_EXERCISE DIRECTIONS_. Present exactly, and only, the lines running from the line that contains "Low Earth Orbit" through the end of the entries below.

Stored items
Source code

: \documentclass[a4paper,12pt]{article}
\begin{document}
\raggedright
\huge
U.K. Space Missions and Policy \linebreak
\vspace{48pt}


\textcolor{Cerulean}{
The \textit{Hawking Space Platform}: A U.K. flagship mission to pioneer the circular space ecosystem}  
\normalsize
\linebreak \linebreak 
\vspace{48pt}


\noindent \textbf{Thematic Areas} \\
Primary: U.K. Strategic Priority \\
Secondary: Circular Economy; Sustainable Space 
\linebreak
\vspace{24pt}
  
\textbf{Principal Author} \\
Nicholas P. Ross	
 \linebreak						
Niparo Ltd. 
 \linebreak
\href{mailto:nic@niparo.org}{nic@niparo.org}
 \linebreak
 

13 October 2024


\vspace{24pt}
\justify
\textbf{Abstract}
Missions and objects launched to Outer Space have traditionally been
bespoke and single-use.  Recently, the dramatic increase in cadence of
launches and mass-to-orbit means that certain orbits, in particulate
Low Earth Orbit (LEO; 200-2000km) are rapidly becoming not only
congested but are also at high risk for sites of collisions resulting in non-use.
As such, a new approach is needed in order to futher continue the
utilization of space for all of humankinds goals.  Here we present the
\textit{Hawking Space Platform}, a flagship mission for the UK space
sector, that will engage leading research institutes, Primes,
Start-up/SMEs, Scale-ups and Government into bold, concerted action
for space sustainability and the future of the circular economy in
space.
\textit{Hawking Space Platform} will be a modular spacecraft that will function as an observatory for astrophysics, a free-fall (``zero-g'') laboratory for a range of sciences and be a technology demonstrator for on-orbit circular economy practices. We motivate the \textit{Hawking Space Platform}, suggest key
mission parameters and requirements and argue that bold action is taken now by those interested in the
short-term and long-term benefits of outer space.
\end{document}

_EXERCISE OUTPUT_.
Low Earth Orbit (LEO; 200-2000km) are rapidly becoming not only
congested but are also at high risk for sites of collisions resulting in non-use.
As such, a new approach is needed in order to futher continue the
utilization of space for all of humankinds goals.  Here we present the
\textit{Hawking Space Platform}, a flagship mission for the UK space
sector, that will engage leading research institutes, Primes,
Start-up/SMEs, Scale-ups and Government into bold, concerted action
for space sustainability and the future of the circular economy in
space.
\textit{Hawking Space Platform} will be a modular spacecraft that will function as an observatory for astrophysics, a free-fall (``zero-g'') laboratory for a range of sciences and be a technology demonstrator for on-orbit circular economy practices. We motivate the \textit{Hawking Space Platform}, suggest key
mission parameters and requirements and argue that bold action is taken now by those interested in the
short-term and long-term benefits of outer space.
\end{document}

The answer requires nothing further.